Work instruction ->
From the listing below, select every line where the word "Сборка" appears.
(Beginning of Input records)
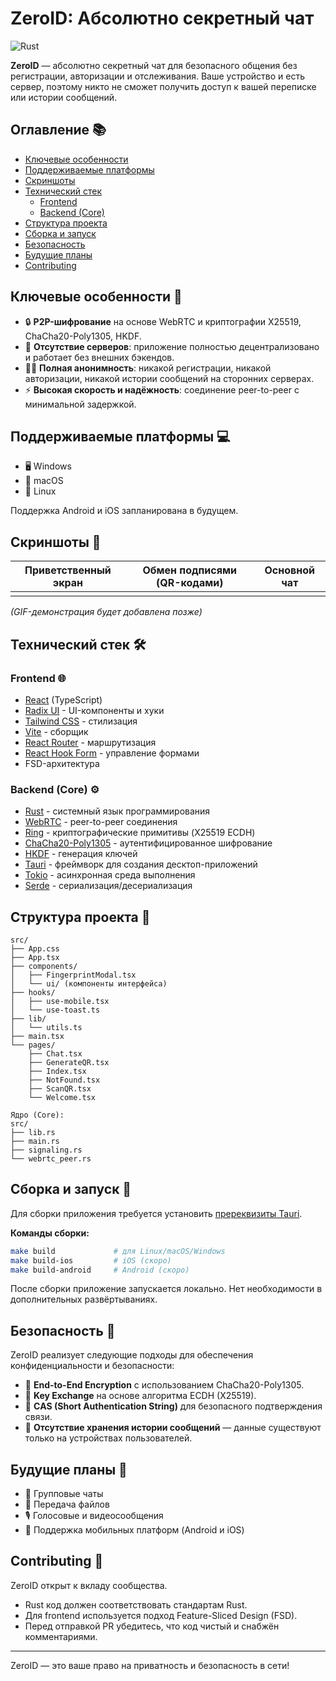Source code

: # ZeroID: Абсолютно секретный чат

![Rust](https://img.shields.io/badge/-Rust-000000?style=flat-square&logo=rust)

**ZeroID**  — абсолютно секретный чат для безопасного общения без регистрации, авторизации и отслеживания. Ваше устройство и есть сервер, поэтому никто не сможет получить доступ к вашей переписке или истории сообщений.

## Оглавление 📚

- [Ключевые особенности](#ключевые-особенности-)
- [Поддерживаемые платформы](#поддерживаемые-платформы-)
- [Скриншоты](#скриншоты-)
- [Технический стек](#технический-стек-️) 
  - [Frontend](#frontend-)
  - [Backend (Core)](#backend-core-️)
- [Структура проекта](#структура-проекта-)
- [Сборка и запуск](#сборка-и-запуск-)
- [Безопасность](#безопасность-)
- [Будущие планы](#будущие-планы-)
- [Contributing](#contributing-)

## Ключевые особенности 🚀

- 🔒 **P2P-шифрование** на основе WebRTC и криптографии X25519, ChaCha20-Poly1305, HKDF.
- 🚫 **Отсутствие серверов**: приложение полностью децентрализовано и работает без внешних бэкендов.
- 🕵️‍♂️ **Полная анонимность**: никакой регистрации, никакой авторизации, никакой истории сообщений на сторонних серверах.
- ⚡ **Высокая скорость и надёжность**: соединение peer-to-peer с минимальной задержкой.

## Поддерживаемые платформы 💻

- 🖥️ Windows
- 🍎 macOS
- 🐧 Linux

Поддержка Android и iOS запланирована в будущем.

## Скриншоты 📸

| Приветственный экран | Обмен подписями (QR-кодами) | Основной чат |
| -------------------- | --------------------------- | ------------ |
|                      |                             |              |

*(GIF-демонстрация будет добавлена позже)*

## Технический стек 🛠️

### Frontend 🌐

- [React](https://react.dev/) (TypeScript)
- [Radix UI](https://www.radix-ui.com/) - UI-компоненты и хуки
- [Tailwind CSS](https://tailwindcss.com/) - стилизация
- [Vite](https://vitejs.dev/) - сборщик
- [React Router](https://reactrouter.com/) - маршрутизация
- [React Hook Form](https://react-hook-form.com/) - управление формами
- FSD-архитектура

### Backend (Core) ⚙️

- [Rust](https://www.rust-lang.org/) - системный язык программирования
- [WebRTC](https://webrtc.org/) - peer-to-peer соединения
- [Ring](https://github.com/briansmith/ring) - криптографические примитивы (X25519 ECDH)
- [ChaCha20-Poly1305](https://github.com/RustCrypto/AEADs) - аутентифицированное шифрование
- [HKDF](https://github.com/RustCrypto/KDFs) - генерация ключей
- [Tauri](https://tauri.app/) - фреймворк для создания десктоп-приложений
- [Tokio](https://tokio.rs/) - асинхронная среда выполнения
- [Serde](https://serde.rs/) - сериализация/десериализация

## Структура проекта 📂

```
src/
├── App.css
├── App.tsx
├── components/
│   ├── FingerprintModal.tsx
│   └── ui/ (компоненты интерфейса)
├── hooks/
│   ├── use-mobile.tsx
│   └── use-toast.ts
├── lib/
│   └── utils.ts
├── main.tsx
└── pages/
    ├── Chat.tsx
    ├── GenerateQR.tsx
    ├── Index.tsx
    ├── NotFound.tsx
    ├── ScanQR.tsx
    └── Welcome.tsx

Ядро (Core):
src/
├── lib.rs
├── main.rs
├── signaling.rs
└── webrtc_peer.rs
```

## Сборка и запуск 🚧

Для сборки приложения требуется установить [пререквизиты Tauri](https://tauri.app/start/prerequisites/).

**Команды сборки:**

```bash
make build             # для Linux/macOS/Windows
make build-ios         # iOS (скоро)
make build-android     # Android (скоро)
```

После сборки приложение запускается локально. Нет необходимости в дополнительных развёртываниях.

## Безопасность 🔑

ZeroID реализует следующие подходы для обеспечения конфиденциальности и безопасности:

- 🔐 **End-to-End Encryption** с использованием ChaCha20-Poly1305.
- 🔑 **Key Exchange** на основе алгоритма ECDH (X25519).
- 📱 **СAS (Short Authentication String)** для безопасного подтверждения связи.
- 📵 **Отсутствие хранения истории сообщений** — данные существуют только на устройствах пользователей.

## Будущие планы 📅

- 📢 Групповые чаты
- 📁 Передача файлов
- 🎙️ Голосовые и видеосообщения
- 📱 Поддержка мобильных платформ (Android и iOS)

## Contributing 🤝

ZeroID открыт к вкладу сообщества.

- Rust код должен соответствовать стандартам Rust.
- Для frontend используется подход Feature-Sliced Design (FSD).
- Перед отправкой PR убедитесь, что код чистый и снабжён комментариями.

---

ZeroID — это ваше право на приватность и безопасность в сети!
(End of Input records)
Exercise response ->
- [Сборка и запуск](#сборка-и-запуск-)
## Сборка и запуск 🚧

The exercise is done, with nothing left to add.